### TASK DESCRIPTION
First find the line with "若一个算符 $\Q A$ 对两个不同的函数 $f, g$ 和两个不同的常数满足" in the entries below, then set down exactly every line through the line with "over one thousand", that line included.

### INPUT DATA
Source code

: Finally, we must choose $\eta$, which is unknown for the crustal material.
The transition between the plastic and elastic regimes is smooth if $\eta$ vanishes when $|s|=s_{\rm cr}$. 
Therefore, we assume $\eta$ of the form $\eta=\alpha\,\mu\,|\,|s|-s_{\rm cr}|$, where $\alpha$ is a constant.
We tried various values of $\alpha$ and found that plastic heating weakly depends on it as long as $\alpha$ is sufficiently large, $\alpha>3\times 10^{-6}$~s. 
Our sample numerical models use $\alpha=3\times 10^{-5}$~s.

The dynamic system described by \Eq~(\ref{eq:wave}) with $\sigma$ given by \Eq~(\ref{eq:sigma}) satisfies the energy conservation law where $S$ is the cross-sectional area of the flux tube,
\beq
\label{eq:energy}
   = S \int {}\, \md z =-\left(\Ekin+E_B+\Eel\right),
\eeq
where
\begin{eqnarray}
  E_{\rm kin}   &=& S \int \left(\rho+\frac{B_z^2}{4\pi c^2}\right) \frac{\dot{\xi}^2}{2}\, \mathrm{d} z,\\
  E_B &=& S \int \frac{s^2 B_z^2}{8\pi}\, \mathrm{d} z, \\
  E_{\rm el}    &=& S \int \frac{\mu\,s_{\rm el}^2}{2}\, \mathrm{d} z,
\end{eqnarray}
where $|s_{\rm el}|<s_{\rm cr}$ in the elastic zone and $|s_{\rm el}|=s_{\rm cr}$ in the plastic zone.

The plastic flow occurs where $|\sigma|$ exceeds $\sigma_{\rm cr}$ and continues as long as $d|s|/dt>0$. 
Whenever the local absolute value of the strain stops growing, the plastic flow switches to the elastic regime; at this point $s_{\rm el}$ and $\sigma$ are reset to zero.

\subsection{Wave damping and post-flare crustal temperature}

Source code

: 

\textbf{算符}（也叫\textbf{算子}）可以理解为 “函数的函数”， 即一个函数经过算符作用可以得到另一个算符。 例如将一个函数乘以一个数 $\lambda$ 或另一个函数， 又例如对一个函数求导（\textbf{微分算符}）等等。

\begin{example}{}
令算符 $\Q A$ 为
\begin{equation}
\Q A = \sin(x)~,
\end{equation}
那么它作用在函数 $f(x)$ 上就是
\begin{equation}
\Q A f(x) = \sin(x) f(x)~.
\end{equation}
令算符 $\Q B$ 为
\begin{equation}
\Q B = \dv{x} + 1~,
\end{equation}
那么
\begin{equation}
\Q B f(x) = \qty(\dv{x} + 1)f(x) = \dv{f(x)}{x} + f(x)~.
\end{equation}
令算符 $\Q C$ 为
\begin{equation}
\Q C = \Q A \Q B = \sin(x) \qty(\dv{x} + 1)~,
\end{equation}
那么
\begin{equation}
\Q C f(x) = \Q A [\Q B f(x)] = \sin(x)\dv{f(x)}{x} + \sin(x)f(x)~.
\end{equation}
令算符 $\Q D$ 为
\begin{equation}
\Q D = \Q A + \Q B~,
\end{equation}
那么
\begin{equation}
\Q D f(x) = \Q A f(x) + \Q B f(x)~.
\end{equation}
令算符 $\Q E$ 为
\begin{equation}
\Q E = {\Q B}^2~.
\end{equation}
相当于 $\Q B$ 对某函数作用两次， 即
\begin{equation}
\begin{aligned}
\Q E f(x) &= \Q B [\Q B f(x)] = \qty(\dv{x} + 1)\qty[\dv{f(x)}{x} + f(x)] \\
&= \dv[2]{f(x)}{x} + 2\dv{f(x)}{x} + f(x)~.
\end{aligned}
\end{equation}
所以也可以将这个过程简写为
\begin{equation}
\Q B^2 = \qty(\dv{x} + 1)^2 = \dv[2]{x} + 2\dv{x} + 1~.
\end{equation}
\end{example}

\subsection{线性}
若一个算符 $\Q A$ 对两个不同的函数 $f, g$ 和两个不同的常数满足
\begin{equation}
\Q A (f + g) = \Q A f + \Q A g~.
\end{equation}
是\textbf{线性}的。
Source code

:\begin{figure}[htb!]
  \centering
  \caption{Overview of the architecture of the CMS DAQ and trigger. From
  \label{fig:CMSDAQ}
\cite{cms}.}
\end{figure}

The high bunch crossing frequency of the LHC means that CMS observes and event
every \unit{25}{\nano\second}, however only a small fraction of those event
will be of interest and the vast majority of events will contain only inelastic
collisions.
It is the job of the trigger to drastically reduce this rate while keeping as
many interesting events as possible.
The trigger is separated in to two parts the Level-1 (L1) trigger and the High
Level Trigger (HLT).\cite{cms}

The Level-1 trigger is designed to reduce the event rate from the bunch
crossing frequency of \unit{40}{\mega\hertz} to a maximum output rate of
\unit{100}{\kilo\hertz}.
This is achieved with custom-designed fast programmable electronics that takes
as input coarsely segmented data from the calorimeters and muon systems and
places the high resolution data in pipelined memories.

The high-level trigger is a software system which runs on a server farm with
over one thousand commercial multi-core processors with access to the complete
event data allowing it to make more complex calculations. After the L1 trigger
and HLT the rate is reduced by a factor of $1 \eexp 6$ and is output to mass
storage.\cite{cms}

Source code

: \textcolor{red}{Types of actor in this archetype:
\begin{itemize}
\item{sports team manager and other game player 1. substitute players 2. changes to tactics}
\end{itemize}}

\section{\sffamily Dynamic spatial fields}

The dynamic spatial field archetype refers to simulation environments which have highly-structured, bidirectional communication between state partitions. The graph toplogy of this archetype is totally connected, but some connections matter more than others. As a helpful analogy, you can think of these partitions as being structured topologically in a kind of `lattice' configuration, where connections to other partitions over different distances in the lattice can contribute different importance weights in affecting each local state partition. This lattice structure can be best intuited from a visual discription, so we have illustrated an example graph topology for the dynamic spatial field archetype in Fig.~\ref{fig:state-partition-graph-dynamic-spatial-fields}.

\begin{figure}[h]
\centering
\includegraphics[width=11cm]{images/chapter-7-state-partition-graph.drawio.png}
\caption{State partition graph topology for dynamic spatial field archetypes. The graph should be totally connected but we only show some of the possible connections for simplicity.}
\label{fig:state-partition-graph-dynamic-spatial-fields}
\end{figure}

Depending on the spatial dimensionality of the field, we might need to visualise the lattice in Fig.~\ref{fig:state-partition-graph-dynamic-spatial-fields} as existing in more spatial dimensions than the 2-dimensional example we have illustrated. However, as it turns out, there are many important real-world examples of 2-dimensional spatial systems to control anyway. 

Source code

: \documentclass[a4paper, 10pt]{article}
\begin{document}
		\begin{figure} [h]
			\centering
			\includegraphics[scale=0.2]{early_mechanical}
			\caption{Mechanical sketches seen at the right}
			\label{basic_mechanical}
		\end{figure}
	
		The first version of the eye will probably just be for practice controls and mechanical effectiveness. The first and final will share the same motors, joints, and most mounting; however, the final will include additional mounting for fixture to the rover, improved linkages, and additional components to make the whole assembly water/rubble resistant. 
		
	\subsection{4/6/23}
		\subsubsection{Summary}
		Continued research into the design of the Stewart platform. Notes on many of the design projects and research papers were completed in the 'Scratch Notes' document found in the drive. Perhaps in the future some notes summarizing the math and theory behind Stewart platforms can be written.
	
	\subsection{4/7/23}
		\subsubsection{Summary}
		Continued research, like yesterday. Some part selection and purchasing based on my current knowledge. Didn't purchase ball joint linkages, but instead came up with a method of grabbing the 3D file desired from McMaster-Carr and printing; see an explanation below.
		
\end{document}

### OUTPUT FOR THIS EXERCISE
若一个算符 $\Q A$ 对两个不同的函数 $f, g$ 和两个不同的常数满足
\begin{equation}
\Q A (f + g) = \Q A f + \Q A g~.
\end{equation}
是\textbf{线性}的。
Source code

:\begin{figure}[htb!]
  \centering
  \caption{Overview of the architecture of the CMS DAQ and trigger. From
  \label{fig:CMSDAQ}
\cite{cms}.}
\end{figure}

The high bunch crossing frequency of the LHC means that CMS observes and event
every \unit{25}{\nano\second}, however only a small fraction of those event
will be of interest and the vast majority of events will contain only inelastic
collisions.
It is the job of the trigger to drastically reduce this rate while keeping as
many interesting events as possible.
The trigger is separated in to two parts the Level-1 (L1) trigger and the High
Level Trigger (HLT).\cite{cms}

The Level-1 trigger is designed to reduce the event rate from the bunch
crossing frequency of \unit{40}{\mega\hertz} to a maximum output rate of
\unit{100}{\kilo\hertz}.
This is achieved with custom-designed fast programmable electronics that takes
as input coarsely segmented data from the calorimeters and muon systems and
places the high resolution data in pipelined memories.

The high-level trigger is a software system which runs on a server farm with
over one thousand commercial multi-core processors with access to the complete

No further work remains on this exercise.